Pictures paired with source code:
BEGIN
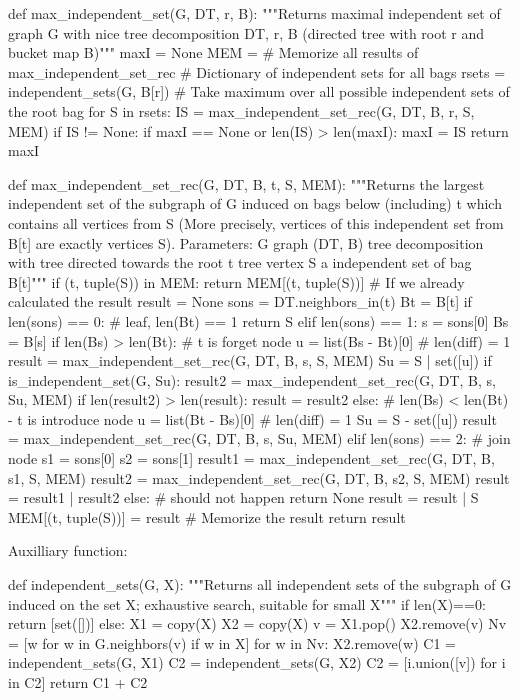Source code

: \begin{sageCell}
def max_independent_set(G, DT, r, B):
    """Returns maximal independent set of graph G with nice tree decomposition DT, r, B (directed tree with root r and
    bucket map B)"""
    maxI = None
    MEM = {}  # Memorize all results of max_independent_set_rec
    # Dictionary of independent sets for all bags
    rsets = independent_sets(G, B[r])
    # Take maximum over all possible independent sets of the root bag
    for S in rsets:
        IS = max_independent_set_rec(G, DT, B, r, S, MEM)
        if IS != None:
            if maxI == None or len(IS) > len(maxI):
                maxI = IS
    return maxI

def max_independent_set_rec(G, DT, B, t, S, MEM):
    """Returns the largest independent set of the subgraph of G induced on bags below (including) t
    which contains all vertices from S (More precisely, vertices of this independent set from B[t] are exactly vertices S).
    Parameters:
      G        graph
      (DT, B)  tree decomposition with tree directed towards the root
      t        tree vertex
      S        a independent set of bag B[t]"""
    if (t, tuple(S)) in MEM:
        return MEM[(t, tuple(S))]  # If we already calculated the result
    result = None
    sons = DT.neighbors_in(t)
    Bt = B[t]
    if len(sons) == 0: # leaf, len(Bt) == 1
        return S
    elif len(sons) == 1:
        s = sons[0]
        Bs = B[s]
        if len(Bs) > len(Bt): # t is forget node
            u = list(Bs - Bt)[0]  # len(diff) = 1
            result = max_independent_set_rec(G, DT, B, s, S, MEM)
            Su = S | set([u])
            if is_independent_set(G, Su):
                result2 = max_independent_set_rec(G, DT, B, s, Su, MEM)
                if len(result2) > len(result):
                    result = result2
        else: # len(Bs) < len(Bt) - t is introduce node
            u = list(Bt - Bs)[0]  # len(diff) = 1
            Su = S - set([u])
            result = max_independent_set_rec(G, DT, B, s, Su, MEM)
    elif len(sons) == 2:  # join node
        s1 = sons[0]
        s2 = sons[1]
        result1 = max_independent_set_rec(G, DT, B, s1, S, MEM)
        result2 = max_independent_set_rec(G, DT, B, s2, S, MEM)
        result = result1 | result2
    else:
        # should not happen
        return None
    result = result | S
    MEM[(t, tuple(S))] = result  # Memorize the result
    return result
\end{sageCell}
Auxilliary function:
\begin{sageCell}
def independent_sets(G, X):
    """Returns all independent sets of the subgraph of G induced on the set X; exhaustive search, suitable for small X"""
    if len(X)==0:
        return [set([])]
    else:
        X1 = copy(X)
        X2 = copy(X)
        v = X1.pop()
        X2.remove(v)
        Nv = [w for w in G.neighbors(v) if w in X]
        for w in Nv:
            X2.remove(w)
        C1 = independent_sets(G, X1)
        C2 = independent_sets(G, X2)
        C2 = [i.union([v]) for i in C2]
        return C1 + C2
\end{sageCell}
END
» ACTIVITY: What goes in the answer is the run of lines from the one holding "MEM[(t, tuple(S))] = result" to the end of the entries, reproduced exactly and with nothing else.

» RESULT:
    MEM[(t, tuple(S))] = result  # Memorize the result
    return result
\end{sageCell}
Auxilliary function:
\begin{sageCell}
def independent_sets(G, X):
    """Returns all independent sets of the subgraph of G induced on the set X; exhaustive search, suitable for small X"""
    if len(X)==0:
        return [set([])]
    else:
        X1 = copy(X)
        X2 = copy(X)
        v = X1.pop()
        X2.remove(v)
        Nv = [w for w in G.neighbors(v) if w in X]
        for w in Nv:
            X2.remove(w)
        C1 = independent_sets(G, X1)
        C2 = independent_sets(G, X2)
        C2 = [i.union([v]) for i in C2]
        return C1 + C2
\end{sageCell}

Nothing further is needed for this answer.